The Bank for International Settlements estimates this underworld derivative market to be in the order $600 trillion - others estimate $1.4 quadrillion.  Nobody knows because it is not regulated.  I would have expected this Turner fellow to know this much at least. 

In essence what the taxpayer is being asked to do is to live with artificially high house prices and negative interest rates in order to prevent the triggering of credit default insurance which would almost certainly bring the entire edifice of crap down around their ankles.  Don't even ask about Interest Rate Swaps...'

Well, I think you can see his point, now why couldn't Lord Turner have put it like that?
Another pointed up Turner's revolving door credentials;

'... Pity really that Turner did not know about all this before the event and warn us of the dangers. He was in a position to know and could have warned us, as he worked for Chase Bank (now part of J P Morgan), Mc Kinsey and Merrill Lynch, all involved in setting up and running vital parts of the shadow banking food chain.  

Maybe he was too busy when the threats became obvious to say anything - by then he was involved in helping to rob £ billions from people who were promised state pension benefits which will not now be paid.  This despite them paying contributions into the system for decades. Would you trust a person like this... ?'

And finally, what about Barclays, the leading organised mafia enterprise for banking criminality. Well, the bank has surpassed itself by appointing two insiders to the most important roles to clean up after the passing of the Diamond geezer!

Anthony Jenkins, who ran Barclays Retail and Business Banking and has been a member of the group's executive committee since 2009 has been given the top job as CEO. The announcement came a day after Barclays said the Serious Fraud Office was investigating the bank regarding certain payments between the bank and Qatar Holding, during an exercise to raise more investment capital. The inquiry relates to events in 2008, when Barclays was raising money from Middle East investors during the banking crisis.
In June, it was fined £290m by UK and US regulators for manipulating Libor, an interbank lending rate which affects mortgages and loans.
Jenkins said he was "very proud to have been asked to lead Barclays", where he began his career nearly 30 years ago, but he admitted: "...We have made serious mistakes in recent years and clearly failed to keep pace with our stakeholders' expectations..."
Well, again, he should know.
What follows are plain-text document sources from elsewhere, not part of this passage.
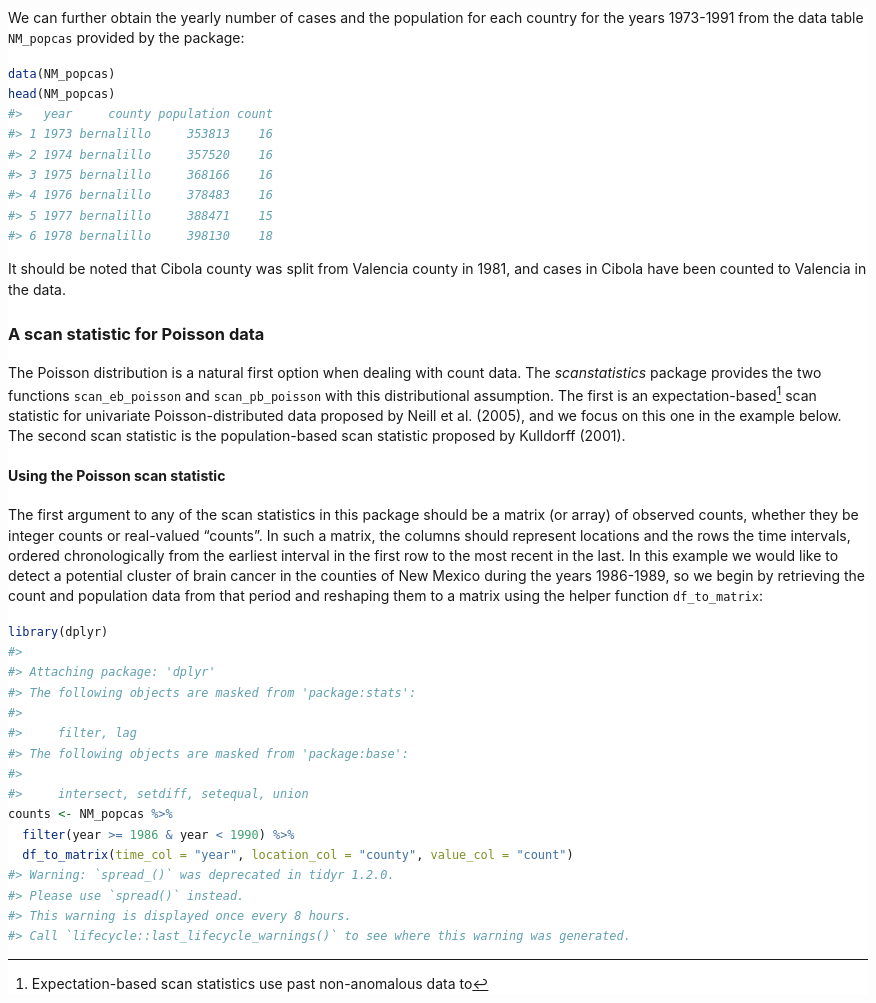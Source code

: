 We can further obtain the yearly number of cases and the population for
each country for the years 1973-1991 from the data table `NM_popcas`
provided by the package:

``` r
data(NM_popcas)
head(NM_popcas)
#>   year     county population count
#> 1 1973 bernalillo     353813    16
#> 2 1974 bernalillo     357520    16
#> 3 1975 bernalillo     368166    16
#> 4 1976 bernalillo     378483    16
#> 5 1977 bernalillo     388471    15
#> 6 1978 bernalillo     398130    18
```

It should be noted that Cibola county was split from Valencia county in
1981, and cases in Cibola have been counted to Valencia in the data.

### A scan statistic for Poisson data

The Poisson distribution is a natural first option when dealing with
count data. The *scanstatistics* package provides the two functions
`scan_eb_poisson` and `scan_pb_poisson` with this distributional
assumption. The first is an expectation-based[^1] scan statistic for
univariate Poisson-distributed data proposed by Neill et al. (2005), and
we focus on this one in the example below. The second scan statistic is
the population-based scan statistic proposed by Kulldorff (2001).

#### Using the Poisson scan statistic

The first argument to any of the scan statistics in this package should
be a matrix (or array) of observed counts, whether they be integer
counts or real-valued “counts”. In such a matrix, the columns should
represent locations and the rows the time intervals, ordered
chronologically from the earliest interval in the first row to the most
recent in the last. In this example we would like to detect a potential
cluster of brain cancer in the counties of New Mexico during the years
1986-1989, so we begin by retrieving the count and population data from
that period and reshaping them to a matrix using the helper function
`df_to_matrix`:

``` r
library(dplyr)
#> 
#> Attaching package: 'dplyr'
#> The following objects are masked from 'package:stats':
#> 
#>     filter, lag
#> The following objects are masked from 'package:base':
#> 
#>     intersect, setdiff, setequal, union
counts <- NM_popcas %>% 
  filter(year >= 1986 & year < 1990) %>%
  df_to_matrix(time_col = "year", location_col = "county", value_col = "count")
#> Warning: `spread_()` was deprecated in tidyr 1.2.0.
#> Please use `spread()` instead.
#> This warning is displayed once every 8 hours.
#> Call `lifecycle::last_lifecycle_warnings()` to see where this warning was generated.
```


[^1]: Expectation-based scan statistics use past non-anomalous data to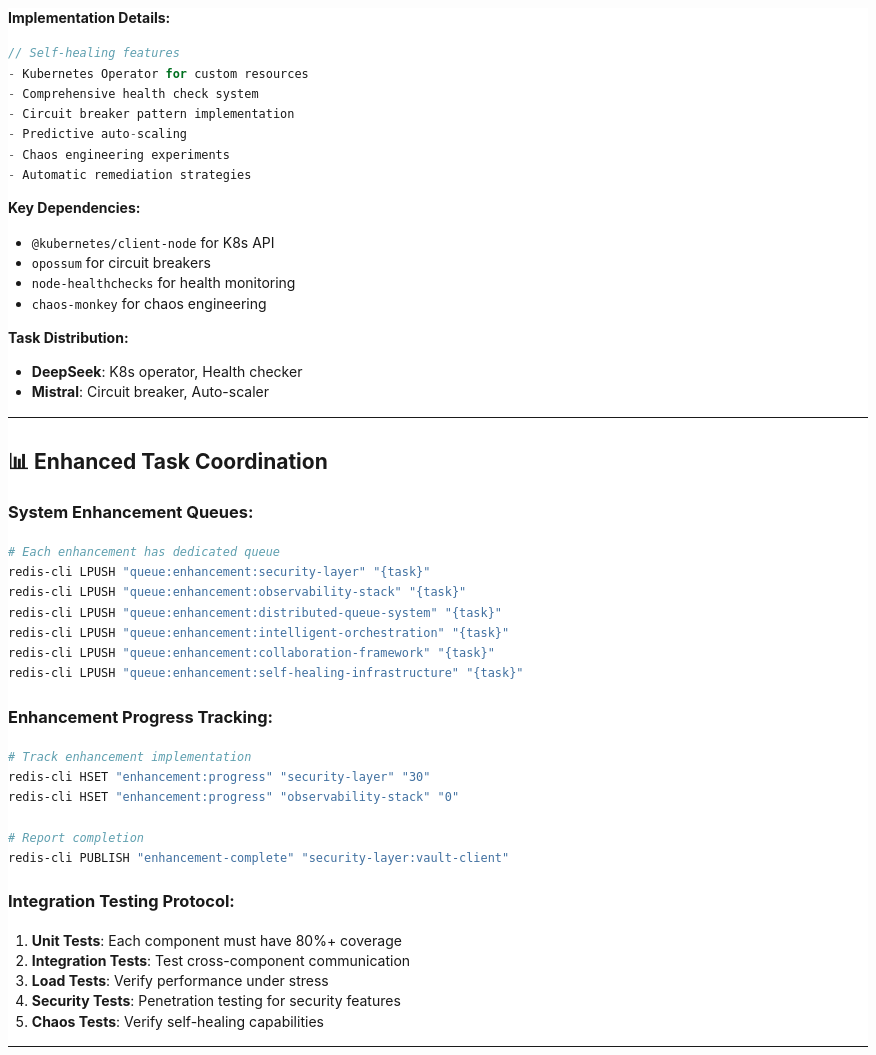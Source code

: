 **Implementation Details:**
```javascript
// Self-healing features
- Kubernetes Operator for custom resources
- Comprehensive health check system
- Circuit breaker pattern implementation
- Predictive auto-scaling
- Chaos engineering experiments
- Automatic remediation strategies
```

**Key Dependencies:**
- `@kubernetes/client-node` for K8s API
- `opossum` for circuit breakers
- `node-healthchecks` for health monitoring
- `chaos-monkey` for chaos engineering

**Task Distribution:**
- **DeepSeek**: K8s operator, Health checker
- **Mistral**: Circuit breaker, Auto-scaler

---

## 📊 Enhanced Task Coordination

### System Enhancement Queues:
```bash
# Each enhancement has dedicated queue
redis-cli LPUSH "queue:enhancement:security-layer" "{task}"
redis-cli LPUSH "queue:enhancement:observability-stack" "{task}"
redis-cli LPUSH "queue:enhancement:distributed-queue-system" "{task}"
redis-cli LPUSH "queue:enhancement:intelligent-orchestration" "{task}"
redis-cli LPUSH "queue:enhancement:collaboration-framework" "{task}"
redis-cli LPUSH "queue:enhancement:self-healing-infrastructure" "{task}"
```

### Enhancement Progress Tracking:
```bash
# Track enhancement implementation
redis-cli HSET "enhancement:progress" "security-layer" "30"
redis-cli HSET "enhancement:progress" "observability-stack" "0"

# Report completion
redis-cli PUBLISH "enhancement-complete" "security-layer:vault-client"
```

### Integration Testing Protocol:
1. **Unit Tests**: Each component must have 80%+ coverage
2. **Integration Tests**: Test cross-component communication
3. **Load Tests**: Verify performance under stress
4. **Security Tests**: Penetration testing for security features
5. **Chaos Tests**: Verify self-healing capabilities

---
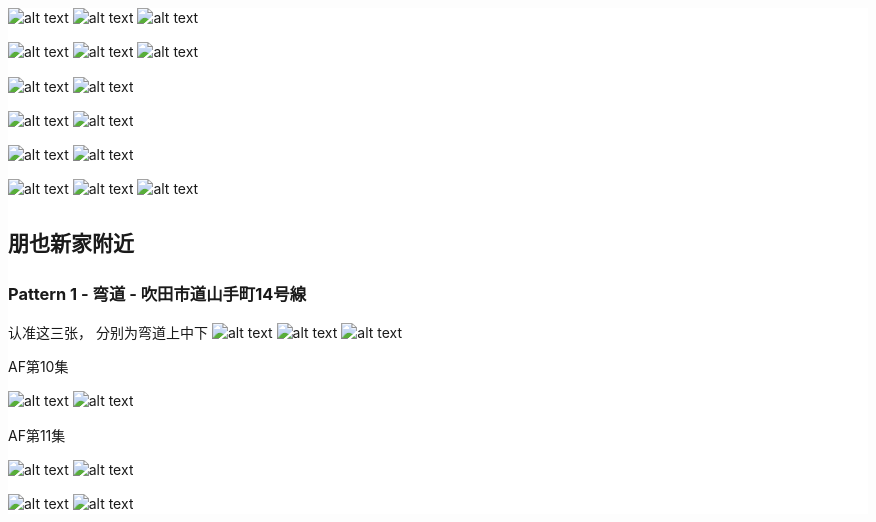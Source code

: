 ![alt text](img/cla-af-21-18-s0-1.jpg)
![alt text](img/cla-af-21-152.jpg)
![alt text](img/cla-af-21-151.jpg)

![alt text](img/cla-af-21-24-s.jpg)
![alt text](img/cla-af-21-155.jpg)
![alt text](img/cla-af-21-154.jpg)

![alt text](img/cla-af-21-23-s.jpg)
![alt text](img/cla-af-21-156.jpg)

![alt text](img/cla-af-21-21-s.jpg)
![alt text](img/cla-af-21-159.jpg)

![alt text](img/cla-af-21-22-s.jpg)
![alt text](img/cla-af-21-166.jpg)

![alt text](img/cla-af-21-26-s.jpg)
![alt text](img/cla-af-21-164.jpg)
![alt text](img/cla-af-21-168.jpg)

## 朋也新家附近

### Pattern 1 - 弯道 - 吹田市道山手町14号線

认准这三张， 分别为弯道上中下
![alt text](img/cla-af-10-30-s.jpg)
![alt text](img/cla-af-11-3-s.jpg)
![alt text](img/cla-af-11-1-s.jpg)

AF第10集

![alt text](img/cla-af-10-30-s.jpg)
![alt text](img/cla-af-10-129.jpg)

AF第11集

![alt text](img/cla-af-11-2-s.jpg)
![alt text](img/cla-af-11-032.jpg)

![alt text](img/cla-af-11-1-s.jpg) 
![alt text](img/cla-af-11-013.jpg)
It was on his watch that Barclays was fined £7.7 million for failures in relation to the sale of two funds.
Between July 2006 and November 2008 Barclays sold Aviva’s Global Balanced Income Fund (the Balanced Fund) and Global Cautious Income Fund (the Cautious Fund) to 12,331 people with investments totalling £692 million. Barclays promised to contact customers and pay redress where appropriate.
They were also required to repay thousands of customers who had been damaged in the PPI mis-selling scandal, and have been under investigation for the mis-selling of swap derivative products to hapless customers. So no doubt Mr Jenkins will know where the other bodies are buried.
But he will be helped by a man who has undertaken more turns of the revolving door than most, as it was announced that Barclays chairman Marcus Agius would be be replaced by Sir David Walker. Among some of the earlier roles, Sir David has been engaged in are;
 HM Treasury, 1961;
Private Secretary to Joint Permanent Secretary, 1964–66;
Staff of International Monetary Fund, Washington, 1970–73;
Asst Secretary, HM Treasury, 1973–77;
Bank of England as Chief Adviser, then Chief of Economic Intelligence Dept, 1977; a Director, 1981–93 (non-executive, 1988–93);
Chairman: Johnson Matthey Bankers, later Minories Finance, 1985–88;
SIB, 1988–92;
Deputy Chairman, Lloyds Bank plc, 1992–94;
Director, Morgan Stanley Inc., 1994–97;
Executive Chairman, Morgan Stanley Group (Europe) plc, subsequently Morgan Stanley Dean Witter (Europe) Ltd, 1994–2000;
Chairman, Morgan Stanley International Inc., 1995–2000;
Member, Management Board, Morgan Stanley Dean Witter, 1997–2000. 
None of this permits me to hope that there will be any realistic review of the British banking sector. The Great and Good have been drafted in to try and patch up the leaking hulk that is Barclays bank, while other former regulators who were in post at the time of the 'light touch approach' to banking regulation have scuttled off the sinking ship to find themselves lucrative sinecures.
I do not believe that any of these reforms and putative changes will ever have any realistic effect on cementing belief in the banking system any more. We have all been screwed royally and the guilty are now sunning themselves and enjoying their vast pension funds, given to them as a bribe to keep their mouths very tightly shut about what really went on.
But that is always the way with the British, nothing will or must change! The bank and finance sector exists to serve the interests of a very special few insiders, it does not and never has existed to really serve the interests of GB plc, that is just a convenient fiction they put about to stop Government enquiring too closely into what really goes on inside the Square Mile or up in Edinburgh.  
But in order for the money-go-round to keep on producing the goods for the insiders, they have to keep a lid on the rotten edifice, so that no-one can really tell what is going on and that is where the revolving door comes in. And as long as the revolving door continues to turn, spinning out the good chaps with the safe pairs of hands to fill the important posts when they are most needed, then those on the inside track will always get the plum jobs and fill the juicy posts, secure in the knowledge that they will do the job they are called upon to perform which is to maintain the status quo, while all the rest of us can merely do is to lick our wounds, and wait humbly until it is our turn to get fucked over again!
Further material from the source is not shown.